= Ashton Roskill =

British barrister and public servant

Sir Ashton Wentworth Roskill, QC (1 January 1902 – 23 June 1991) was a British barrister and public servant.

Ashton Roskill was the eldest of the four sons of the barrister John Henry Roskill KC and his wife Sybil Mary Wentworth, née Dilke (1879–1931), daughter of Ashton Wentworth Dilke MP, who was the younger brother of the republican MP Sir Charles Dilke, 2nd Baronet. Ashton Roskill's three brothers all achieved distinction: Stephen Wentworth Roskill (1903–1982) was a distinguished naval officer and historian, Oliver Wentworth Roskill (1906–1994), was one of the United Kingdom's first industrial consultants, and Eustace Wentworth Roskill, Baron Roskill of Newtown (1911–1996), was a lord of appeal in ordinary.

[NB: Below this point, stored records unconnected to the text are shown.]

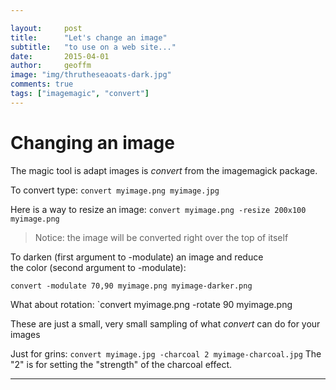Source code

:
 ```yaml
---

layout:     post
title:      "Let's change an image"
subtitle:   "to use on a web site..."
date:       2015-04-01
author:     geoffm
image: "img/thrutheseaoats-dark.jpg"
comments: true
tags: ["imagemagic", "convert"]
---
```

# Changing an image

The magic tool is adapt images is *convert* from the imagemagick package.

To convert type: `convert myimage.png myimage.jpg`

Here is a way to resize an image: `convert myimage.png -resize 200x100 myimage.png`
>Notice: the image will be converted right over the top of itself

To darken (first argument to -modulate) an image and reduce   
the color (second argument to -modulate):

```
convert -modulate 70,90 myimage.png myimage-darker.png
```

<!--more-->

What about rotation: `convert myimage.png -rotate 90 myimage.png 

These are just a small, very small sampling of what *convert* can do for your images

Just for grins: `convert myimage.jpg -charcoal 2 myimage-charcoal.jpg`
 The "2" is for setting the "strength" of the charcoal effect.

---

Roskill was educated at Winchester College and at Exeter College, Oxford, where he was a scholar and took first-class honours in modern history. He was called to the bar by the Inner Temple in 1925, having obtained a certificate of honour in his bar examinations. After pupillage with D. N. Pritt, he joint Pritt's chambers and built a general practice. His legal career was interrupted by the Second World War, during which he worked for MI5 from 1940 to 1945. Returning to the bar after the war, he was made a King's Counsel in 1949. His practice, then mainly commercial, was said to be one of high quality, though of limited size, which was thought to have prevented his elevation to the High Court bench.

Having been a part-time member of the Monopolies Commission since 1960, he was appointed chairman of the Monopolies Commission in 1965. He was knighted in 1967, and stepped down as chairman in 1975, after a successful tenure.